= Frederick Meredith (settler) =

First Fleet sailor and early free settler in New South Wales

Frederick Meredith (5 October 1763 – 23 June 1836) was a sailor of the First Fleet and an early free settler in New South Wales. He arrived in Australia in 1788 aboard the transport Scarborough, later served as an able seaman and baker on HMS Sirius, and subsequently returned to the colony as a settler, becoming a landholder, baker, and colonial constable.

== Early life ==
Frederick Meredith was born on 5 October 1763 in England. His birthplace is variously recorded as Durham, Ludlow, Shropshire, and as Denham, near Harefield, which he nominated when signing on to HMS Sirius. He was literate and appears to have had experience relevant to agriculture and baking prior to his naval service.

== First Fleet service ==
Meredith joined the transport Scarborough as steward to Captain John Marshall and sailed with the First Fleet from Portsmouth on 13 May 1787, arriving at Sydney Cove in January 1788. On 2 May 1788 he transferred to HMS Sirius as an able seaman and baker.

In February 1788 Meredith was brought before the colonial magistrates for supplying rum to a convict, contrary to Governor Arthur Phillip’s regulations. He was sentenced to 100 lashes, later reduced to 50 following petitions from Captain Marshall and others.

== Garden Island ==
Later in 1788, Meredith, as a member of the crew of HMS Sirius, was assigned to assist with the establishment of gardens on Garden Island, then known as Sirius Garden Island. A rock carving bearing the inscription “FM 1788”, attributed to Meredith, remains visible on the island and has been identified as a notable early colonial artefact.

As a crew member of HMS Sirius, Meredith took part in several supply voyages, including the ship’s hazardous expedition to Cape Town in 1788–1789 to obtain provisions for the struggling colony. Sirius returned to Sydney on 20 February 1789. The vessel was wrecked at Norfolk Island on 19 March 1790.

Following the wreck, Meredith returned to Sydney and later departed for England aboard the Dutch ship Waaksamheid, leaving in March 1791 and arriving in April 1792.

== Return as a settler ==
Meredith returned to New South Wales as a free settler aboard the Bellona, arriving in Sydney in January 1793.
Meredith received an early land grant at Liberty Plains (Homebush), comprising approximately 50–60 acres. He later received additional grants, including land near Rhodes and, in 1809, 120 acres at Punchbowl on the Georges River.

From at least this period, Meredith operated as a baker.

== Family ==
Meredith had several children with different partners during the early colonial period. He had a daughter, Charlotte, with Mary Allen in 1790; a daughter with Mary Martin in 1790; a daughter with Ann Case in 1793; and a daughter with Mary Kirk in 1794.

He later formed a long-term relationship with Sarah Mason, with whom he had several children.

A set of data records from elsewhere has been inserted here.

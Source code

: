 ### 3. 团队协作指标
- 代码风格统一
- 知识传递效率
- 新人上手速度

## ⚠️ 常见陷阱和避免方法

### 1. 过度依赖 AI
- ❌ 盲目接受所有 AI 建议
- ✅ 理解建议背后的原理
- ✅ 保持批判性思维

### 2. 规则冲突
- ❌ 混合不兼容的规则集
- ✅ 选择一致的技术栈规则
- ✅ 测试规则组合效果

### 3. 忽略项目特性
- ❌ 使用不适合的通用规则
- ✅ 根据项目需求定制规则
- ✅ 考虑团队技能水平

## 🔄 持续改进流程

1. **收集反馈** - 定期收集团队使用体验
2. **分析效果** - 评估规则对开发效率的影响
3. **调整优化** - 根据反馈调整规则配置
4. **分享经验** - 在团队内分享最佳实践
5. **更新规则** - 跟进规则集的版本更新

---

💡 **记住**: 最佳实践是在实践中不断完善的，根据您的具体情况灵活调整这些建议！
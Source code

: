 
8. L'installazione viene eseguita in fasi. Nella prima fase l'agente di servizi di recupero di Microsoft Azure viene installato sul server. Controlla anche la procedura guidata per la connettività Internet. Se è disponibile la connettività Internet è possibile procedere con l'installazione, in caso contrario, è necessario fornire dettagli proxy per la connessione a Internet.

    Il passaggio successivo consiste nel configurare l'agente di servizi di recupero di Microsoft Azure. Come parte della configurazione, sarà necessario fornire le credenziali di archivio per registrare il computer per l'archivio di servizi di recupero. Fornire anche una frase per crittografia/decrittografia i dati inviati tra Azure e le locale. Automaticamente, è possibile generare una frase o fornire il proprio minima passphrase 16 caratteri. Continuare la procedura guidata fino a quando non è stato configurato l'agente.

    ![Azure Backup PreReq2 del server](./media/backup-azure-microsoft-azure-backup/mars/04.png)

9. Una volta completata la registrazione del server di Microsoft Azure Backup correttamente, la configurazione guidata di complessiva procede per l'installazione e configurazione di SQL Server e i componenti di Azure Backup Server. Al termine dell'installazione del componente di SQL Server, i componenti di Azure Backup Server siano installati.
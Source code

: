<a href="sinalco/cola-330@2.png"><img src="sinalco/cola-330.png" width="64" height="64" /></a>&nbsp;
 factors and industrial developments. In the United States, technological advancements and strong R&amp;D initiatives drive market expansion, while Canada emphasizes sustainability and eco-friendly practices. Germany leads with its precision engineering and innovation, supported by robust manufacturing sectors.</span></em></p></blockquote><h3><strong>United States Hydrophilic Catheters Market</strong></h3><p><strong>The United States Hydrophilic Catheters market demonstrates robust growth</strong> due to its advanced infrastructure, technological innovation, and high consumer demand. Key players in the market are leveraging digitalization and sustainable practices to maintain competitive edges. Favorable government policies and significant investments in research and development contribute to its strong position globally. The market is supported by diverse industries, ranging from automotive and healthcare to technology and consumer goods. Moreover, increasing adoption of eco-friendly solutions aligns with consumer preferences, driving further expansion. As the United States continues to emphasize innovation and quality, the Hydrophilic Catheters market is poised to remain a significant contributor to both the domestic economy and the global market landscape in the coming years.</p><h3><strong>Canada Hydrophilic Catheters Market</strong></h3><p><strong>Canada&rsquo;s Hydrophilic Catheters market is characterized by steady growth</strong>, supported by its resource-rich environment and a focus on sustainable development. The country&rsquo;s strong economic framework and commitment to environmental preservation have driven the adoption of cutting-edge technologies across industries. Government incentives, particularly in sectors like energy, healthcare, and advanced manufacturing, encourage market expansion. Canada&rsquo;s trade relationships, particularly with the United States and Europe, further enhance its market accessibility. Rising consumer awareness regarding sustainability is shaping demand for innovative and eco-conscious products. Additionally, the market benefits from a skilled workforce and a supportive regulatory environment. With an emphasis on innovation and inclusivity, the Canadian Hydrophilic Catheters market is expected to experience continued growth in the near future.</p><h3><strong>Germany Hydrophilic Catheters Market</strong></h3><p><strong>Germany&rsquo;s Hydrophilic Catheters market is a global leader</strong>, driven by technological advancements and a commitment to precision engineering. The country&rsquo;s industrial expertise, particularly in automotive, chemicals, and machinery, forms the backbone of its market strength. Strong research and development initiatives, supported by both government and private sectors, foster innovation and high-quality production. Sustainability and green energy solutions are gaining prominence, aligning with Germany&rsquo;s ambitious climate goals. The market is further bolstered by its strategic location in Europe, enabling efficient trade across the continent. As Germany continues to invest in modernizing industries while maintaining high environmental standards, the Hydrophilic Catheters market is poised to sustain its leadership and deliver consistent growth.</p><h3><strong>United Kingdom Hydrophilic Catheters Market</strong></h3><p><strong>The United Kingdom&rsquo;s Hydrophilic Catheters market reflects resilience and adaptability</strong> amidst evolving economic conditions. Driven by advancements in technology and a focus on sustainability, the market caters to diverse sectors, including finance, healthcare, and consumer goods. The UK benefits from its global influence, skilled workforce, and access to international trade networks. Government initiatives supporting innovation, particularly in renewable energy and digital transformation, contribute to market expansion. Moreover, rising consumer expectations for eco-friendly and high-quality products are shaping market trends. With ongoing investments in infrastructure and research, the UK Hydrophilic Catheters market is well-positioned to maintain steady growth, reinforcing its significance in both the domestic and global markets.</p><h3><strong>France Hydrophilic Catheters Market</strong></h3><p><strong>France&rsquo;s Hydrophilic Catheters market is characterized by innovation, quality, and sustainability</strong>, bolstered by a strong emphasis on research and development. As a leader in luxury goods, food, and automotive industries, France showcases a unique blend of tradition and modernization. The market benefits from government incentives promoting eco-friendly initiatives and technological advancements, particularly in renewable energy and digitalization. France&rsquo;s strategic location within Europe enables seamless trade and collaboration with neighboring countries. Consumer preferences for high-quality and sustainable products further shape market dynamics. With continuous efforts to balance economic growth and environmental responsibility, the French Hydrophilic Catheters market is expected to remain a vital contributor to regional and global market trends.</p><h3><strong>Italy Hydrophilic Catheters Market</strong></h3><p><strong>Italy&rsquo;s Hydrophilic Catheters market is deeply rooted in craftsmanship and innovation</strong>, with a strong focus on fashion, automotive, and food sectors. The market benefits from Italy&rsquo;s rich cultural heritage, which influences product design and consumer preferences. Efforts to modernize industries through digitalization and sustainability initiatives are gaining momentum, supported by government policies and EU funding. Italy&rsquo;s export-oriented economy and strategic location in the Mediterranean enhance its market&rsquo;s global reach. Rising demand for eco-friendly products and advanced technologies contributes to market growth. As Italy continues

Meredith and Sarah Mason married on 17 January 1801. Sarah Mason died on 1 August 1832 and was buried at St Luke's Church, Liverpool.

On 19 February 1833 Meredith married Ann Day, a widow.

== Colonial service ==
In 1802 Meredith served as a private in the Sydney Loyal Association, a militia organisation established to assist colonial authorities during a period of unrest. He was active during the era that included the Castle Hill (Vinegar Hill) uprising of 1804.

In December 1810 Meredith was appointed to Governor Lachlan Macquarie’s constabulary and later became Chief Constable in the Liverpool district. Contemporary reports in the Sydney Gazette record his involvement in defending settler properties and in the apprehension of bushrangers. He held the position of Chief Constable until his retirement.

== Later life and death ==
In 1831 Meredith was granted a further 60 acres of land on the Liverpool Road at Bankstown.

Frederick Meredith died on 23 June 1836, aged 73. He was buried at St Luke’s Church, Liverpool, New South Wales.